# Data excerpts
<<<<
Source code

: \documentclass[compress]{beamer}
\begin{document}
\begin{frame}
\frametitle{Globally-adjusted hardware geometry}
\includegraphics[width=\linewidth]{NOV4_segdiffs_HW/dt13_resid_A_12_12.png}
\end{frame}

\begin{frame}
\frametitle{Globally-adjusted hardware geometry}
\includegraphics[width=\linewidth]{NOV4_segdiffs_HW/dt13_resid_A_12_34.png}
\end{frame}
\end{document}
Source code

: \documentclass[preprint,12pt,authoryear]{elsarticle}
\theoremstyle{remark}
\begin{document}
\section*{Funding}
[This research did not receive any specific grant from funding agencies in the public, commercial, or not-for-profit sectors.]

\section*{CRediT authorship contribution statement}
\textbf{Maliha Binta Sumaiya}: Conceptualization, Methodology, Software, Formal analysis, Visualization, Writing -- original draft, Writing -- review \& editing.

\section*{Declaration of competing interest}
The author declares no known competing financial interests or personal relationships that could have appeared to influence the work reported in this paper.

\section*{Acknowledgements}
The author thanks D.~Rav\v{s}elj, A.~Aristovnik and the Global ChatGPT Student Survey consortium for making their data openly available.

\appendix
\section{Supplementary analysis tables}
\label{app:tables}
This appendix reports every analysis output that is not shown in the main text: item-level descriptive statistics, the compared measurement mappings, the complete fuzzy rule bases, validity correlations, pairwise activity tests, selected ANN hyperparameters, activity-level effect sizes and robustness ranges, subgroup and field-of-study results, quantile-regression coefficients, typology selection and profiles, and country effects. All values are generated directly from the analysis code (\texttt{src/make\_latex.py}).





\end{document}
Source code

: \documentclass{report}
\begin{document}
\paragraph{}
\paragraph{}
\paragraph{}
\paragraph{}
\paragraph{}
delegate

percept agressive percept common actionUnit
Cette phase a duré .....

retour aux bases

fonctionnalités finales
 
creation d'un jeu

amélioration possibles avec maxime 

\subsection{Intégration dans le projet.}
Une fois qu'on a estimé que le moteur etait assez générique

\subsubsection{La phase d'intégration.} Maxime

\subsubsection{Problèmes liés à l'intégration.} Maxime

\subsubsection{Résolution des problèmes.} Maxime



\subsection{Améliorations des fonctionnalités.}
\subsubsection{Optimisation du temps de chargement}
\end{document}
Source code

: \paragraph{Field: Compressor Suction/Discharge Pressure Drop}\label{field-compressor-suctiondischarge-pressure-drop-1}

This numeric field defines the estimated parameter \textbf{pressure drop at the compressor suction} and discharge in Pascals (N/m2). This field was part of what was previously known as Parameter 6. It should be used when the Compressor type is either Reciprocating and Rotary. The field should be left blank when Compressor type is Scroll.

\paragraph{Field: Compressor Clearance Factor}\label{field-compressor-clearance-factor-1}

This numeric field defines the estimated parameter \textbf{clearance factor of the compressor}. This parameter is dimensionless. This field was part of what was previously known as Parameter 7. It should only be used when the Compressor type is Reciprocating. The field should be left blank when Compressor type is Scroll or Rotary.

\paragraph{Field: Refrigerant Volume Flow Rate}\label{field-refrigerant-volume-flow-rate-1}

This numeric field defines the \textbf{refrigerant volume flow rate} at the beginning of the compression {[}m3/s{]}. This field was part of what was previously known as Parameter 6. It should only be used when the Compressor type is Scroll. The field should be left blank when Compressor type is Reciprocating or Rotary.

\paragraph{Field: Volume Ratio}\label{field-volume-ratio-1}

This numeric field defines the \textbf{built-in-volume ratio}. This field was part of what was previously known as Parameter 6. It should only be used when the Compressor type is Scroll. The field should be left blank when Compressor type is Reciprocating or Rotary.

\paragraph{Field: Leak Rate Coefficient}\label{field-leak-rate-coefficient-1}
>>>>
# Activity
Your task is to retype the records above exactly.

# Problem solution
Source code

: \documentclass[compress]{beamer}
\begin{document}
\begin{frame}
\frametitle{Globally-adjusted hardware geometry}
\includegraphics[width=\linewidth]{NOV4_segdiffs_HW/dt13_resid_A_12_12.png}
\end{frame}

\begin{frame}
\frametitle{Globally-adjusted hardware geometry}
\includegraphics[width=\linewidth]{NOV4_segdiffs_HW/dt13_resid_A_12_34.png}
\end{frame}
\end{document}
Source code

: \documentclass[preprint,12pt,authoryear]{elsarticle}
\theoremstyle{remark}
\begin{document}
\section*{Funding}
[This research did not receive any specific grant from funding agencies in the public, commercial, or not-for-profit sectors.]

\section*{CRediT authorship contribution statement}
\textbf{Maliha Binta Sumaiya}: Conceptualization, Methodology, Software, Formal analysis, Visualization, Writing -- original draft, Writing -- review \& editing.

\section*{Declaration of competing interest}
The author declares no known competing financial interests or personal relationships that could have appeared to influence the work reported in this paper.

\section*{Acknowledgements}
The author thanks D.~Rav\v{s}elj, A.~Aristovnik and the Global ChatGPT Student Survey consortium for making their data openly available.

\appendix
\section{Supplementary analysis tables}
\label{app:tables}
This appendix reports every analysis output that is not shown in the main text: item-level descriptive statistics, the compared measurement mappings, the complete fuzzy rule bases, validity correlations, pairwise activity tests, selected ANN hyperparameters, activity-level effect sizes and robustness ranges, subgroup and field-of-study results, quantile-regression coefficients, typology selection and profiles, and country effects. All values are generated directly from the analysis code (\texttt{src/make\_latex.py}).





\end{document}
Source code

: \documentclass{report}
\begin{document}
\paragraph{}
\paragraph{}
\paragraph{}
\paragraph{}
\paragraph{}
delegate

percept agressive percept common actionUnit
Cette phase a duré .....

retour aux bases

fonctionnalités finales
 
creation d'un jeu

amélioration possibles avec maxime 

\subsection{Intégration dans le projet.}
Une fois qu'on a estimé que le moteur etait assez générique

\subsubsection{La phase d'intégration.} Maxime

\subsubsection{Problèmes liés à l'intégration.} Maxime

\subsubsection{Résolution des problèmes.} Maxime



\subsection{Améliorations des fonctionnalités.}
\subsubsection{Optimisation du temps de chargement}
\end{document}
Source code

: \paragraph{Field: Compressor Suction/Discharge Pressure Drop}\label{field-compressor-suctiondischarge-pressure-drop-1}

This numeric field defines the estimated parameter \textbf{pressure drop at the compressor suction} and discharge in Pascals (N/m2). This field was part of what was previously known as Parameter 6. It should be used when the Compressor type is either Reciprocating and Rotary. The field should be left blank when Compressor type is Scroll.

\paragraph{Field: Compressor Clearance Factor}\label{field-compressor-clearance-factor-1}

This numeric field defines the estimated parameter \textbf{clearance factor of the compressor}. This parameter is dimensionless. This field was part of what was previously known as Parameter 7. It should only be used when the Compressor type is Reciprocating. The field should be left blank when Compressor type is Scroll or Rotary.

\paragraph{Field: Refrigerant Volume Flow Rate}\label{field-refrigerant-volume-flow-rate-1}

This numeric field defines the \textbf{refrigerant volume flow rate} at the beginning of the compression {[}m3/s{]}. This field was part of what was previously known as Parameter 6. It should only be used when the Compressor type is Scroll. The field should be left blank when Compressor type is Reciprocating or Rotary.

\paragraph{Field: Volume Ratio}\label{field-volume-ratio-1}

This numeric field defines the \textbf{built-in-volume ratio}. This field was part of what was previously known as Parameter 6. It should only be used when the Compressor type is Scroll. The field should be left blank when Compressor type is Reciprocating or Rotary.

\paragraph{Field: Leak Rate Coefficient}\label{field-leak-rate-coefficient-1}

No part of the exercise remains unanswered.